この年の4月、大阪・梅田に開業した複合施設「ナレッジキャピタル」が「THE世界一展」を企画した。これに日本科学未来館が協力、科学技術史グループの鈴木一義氏が監修して
「世界に誇る日本の優れた技術」
として170あまりの製品を選んだ。ソニーのウォークマン、ホンダのスーパーカブ、マツダのロータリーエンジン、日清食品のカップヌードルなどと並んで、松井ニット技研のアクリルミンキーマフラーが選ばれたのだった。すべての製品がまず大阪、次に東京で開かれた「THE世界一展」で展示された。
ひょっとしたら、あれは森山亮さんにたたき込まれた
「発注先にいわれた通りに作っていてはダメです。自分で企画をし、作り、販売するようにならないといけません」
というアドバイスが智司社長、敏夫専務の背中を押して作らせたものだったのかも知れない。作ったのは1990年代の半ばである。
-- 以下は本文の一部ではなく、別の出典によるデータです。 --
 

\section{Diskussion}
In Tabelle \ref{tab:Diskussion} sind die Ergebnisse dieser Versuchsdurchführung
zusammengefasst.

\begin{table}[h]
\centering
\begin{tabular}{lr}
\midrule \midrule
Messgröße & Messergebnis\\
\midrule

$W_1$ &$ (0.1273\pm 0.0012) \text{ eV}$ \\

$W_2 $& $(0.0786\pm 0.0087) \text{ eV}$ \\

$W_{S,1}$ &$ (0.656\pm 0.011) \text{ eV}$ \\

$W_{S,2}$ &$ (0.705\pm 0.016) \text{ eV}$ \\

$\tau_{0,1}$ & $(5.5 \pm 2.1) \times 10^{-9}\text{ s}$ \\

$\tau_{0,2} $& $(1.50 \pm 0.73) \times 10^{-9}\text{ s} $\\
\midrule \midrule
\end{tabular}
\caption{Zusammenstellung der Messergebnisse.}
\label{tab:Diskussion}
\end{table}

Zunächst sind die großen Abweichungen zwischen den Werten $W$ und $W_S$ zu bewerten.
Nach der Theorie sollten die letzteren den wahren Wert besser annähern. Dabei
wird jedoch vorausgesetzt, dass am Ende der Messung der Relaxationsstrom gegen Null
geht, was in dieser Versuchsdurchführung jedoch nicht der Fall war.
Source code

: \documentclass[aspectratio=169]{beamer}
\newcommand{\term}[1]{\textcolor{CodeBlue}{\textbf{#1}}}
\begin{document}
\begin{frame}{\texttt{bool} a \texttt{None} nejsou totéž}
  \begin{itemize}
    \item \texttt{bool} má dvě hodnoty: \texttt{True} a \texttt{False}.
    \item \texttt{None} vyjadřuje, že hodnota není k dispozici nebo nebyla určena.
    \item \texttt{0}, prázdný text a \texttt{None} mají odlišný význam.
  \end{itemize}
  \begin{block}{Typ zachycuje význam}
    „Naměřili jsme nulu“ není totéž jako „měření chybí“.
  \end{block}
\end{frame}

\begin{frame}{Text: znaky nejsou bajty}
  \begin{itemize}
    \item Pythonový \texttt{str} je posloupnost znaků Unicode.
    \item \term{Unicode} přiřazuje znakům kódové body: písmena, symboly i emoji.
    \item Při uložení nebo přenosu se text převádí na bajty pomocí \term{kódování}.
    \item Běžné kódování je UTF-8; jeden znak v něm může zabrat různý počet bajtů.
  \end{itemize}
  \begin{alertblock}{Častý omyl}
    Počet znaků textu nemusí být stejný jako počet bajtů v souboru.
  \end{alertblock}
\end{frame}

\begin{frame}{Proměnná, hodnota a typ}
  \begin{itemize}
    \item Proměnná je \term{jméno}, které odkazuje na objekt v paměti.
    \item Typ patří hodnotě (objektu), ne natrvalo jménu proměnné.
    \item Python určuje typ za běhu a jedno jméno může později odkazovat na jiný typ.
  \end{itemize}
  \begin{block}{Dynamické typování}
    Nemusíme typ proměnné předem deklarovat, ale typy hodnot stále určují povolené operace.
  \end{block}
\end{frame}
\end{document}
このころ、三菱レイヨン(現三菱ケミカル)が新しいアクリル繊維を作った。毛羽立ちがしやすく、ミンクのような風合いが出せる、という触れ込みだった。そこは編み物職人である。興味を惹かれ、いくつか試作品を見てみた。どれも緯(よこ)編みのニット製品だった。
「この糸を経(たて)編みしてマフラーを作れないかな」
敏夫専務は別の機会に試作品を見たのだが、2人は全く同じことを考えた。松井ニット技研はやはりマフラーメーカーなのである。
・糸の特性を活かしてミンクタッチのものにする
・後処理で起毛する
・肌にまとわりつくのを防ぐため、帯電防止剤を使う
・柔軟剤を加える
と方針を決めると、新しい糸に職人魂を突き動かされた2人は早速作り始めた。
まず三菱レイヨンに数種類の太さの糸を発注した。そしてどんなものを作るか、2人で工夫を凝らした。
ミンクタッチにする。そのためには先染めは出来ない。染色と染料、染めるときの温度、染料に付けておく時間を組み合わせる技だが、100℃前後の高温にさらされたアクリル繊維は硬化して風合いが失われてしまう。一度硬化すると、元には戻せない。だから後染めにしよう。
編み方にも工夫を凝らした。ここは智司社長の出番である。ミンクの風合いを出すにはどんな編み方が相応しいのか。使い慣れたラッセル機を駆使して何度も試作を繰り返した。
「皆さんお気づきではないかも知れませんが、うちでしかできない編み方にしました。ええ、あの編み方を真似できるところはないと思います」
写真:「世界一」に選ばれたアクリルミンキーマフラー。